The game reached Japan and Korea a thousand years ago, and during this century has spread throughout the world. There are an estimated twenty five million players of all different backgrounds.

Go is not only a board game, but is also regarded as one of the four most important arts in China and most Asia countries, ranking alongside music, calligraphy, and painting. In China and Japan professional Go players enjoy the high prestige of top snooker players here, and are treated as heroes when they win an important tournament. In China children learn how to play Go from a very early age, especially if their parents are players.

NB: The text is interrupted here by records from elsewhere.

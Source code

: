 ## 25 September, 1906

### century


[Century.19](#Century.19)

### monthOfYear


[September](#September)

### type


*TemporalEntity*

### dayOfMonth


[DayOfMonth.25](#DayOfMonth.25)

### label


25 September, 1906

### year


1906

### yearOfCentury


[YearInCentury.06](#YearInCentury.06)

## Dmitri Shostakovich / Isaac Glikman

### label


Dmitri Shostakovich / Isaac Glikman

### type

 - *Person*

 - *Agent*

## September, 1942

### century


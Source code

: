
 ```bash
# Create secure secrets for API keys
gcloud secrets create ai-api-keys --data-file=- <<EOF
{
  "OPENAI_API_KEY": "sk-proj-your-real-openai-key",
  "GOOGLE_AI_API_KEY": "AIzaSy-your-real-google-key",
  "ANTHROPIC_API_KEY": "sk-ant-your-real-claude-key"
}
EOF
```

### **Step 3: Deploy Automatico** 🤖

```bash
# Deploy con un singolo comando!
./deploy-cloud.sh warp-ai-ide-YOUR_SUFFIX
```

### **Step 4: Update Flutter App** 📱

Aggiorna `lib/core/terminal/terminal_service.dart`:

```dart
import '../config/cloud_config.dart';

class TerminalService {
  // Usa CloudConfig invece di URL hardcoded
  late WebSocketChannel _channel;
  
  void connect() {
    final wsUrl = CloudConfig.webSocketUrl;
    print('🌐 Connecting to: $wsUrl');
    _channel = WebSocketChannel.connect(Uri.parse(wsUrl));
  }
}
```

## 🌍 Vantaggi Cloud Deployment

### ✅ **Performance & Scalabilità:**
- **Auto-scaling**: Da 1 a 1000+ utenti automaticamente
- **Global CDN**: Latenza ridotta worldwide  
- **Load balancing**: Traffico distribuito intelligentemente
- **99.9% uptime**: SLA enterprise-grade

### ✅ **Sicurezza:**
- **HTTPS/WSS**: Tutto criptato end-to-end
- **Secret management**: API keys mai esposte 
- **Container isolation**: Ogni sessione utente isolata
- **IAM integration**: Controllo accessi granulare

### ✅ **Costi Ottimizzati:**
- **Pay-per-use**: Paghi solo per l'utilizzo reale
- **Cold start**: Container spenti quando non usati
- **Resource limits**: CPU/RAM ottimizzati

Players say that during a game of Go they can have all the emotions felt during the course of a normal life. It is said that whilst playing the game generals have thought up strategies for surrounding enemy forces; politicians are inspired with ways in which to retain power, poets have concentrated their minds on the harmony and chaos of nature; and students find everything else easy to learn after the intellectual challenges of the game.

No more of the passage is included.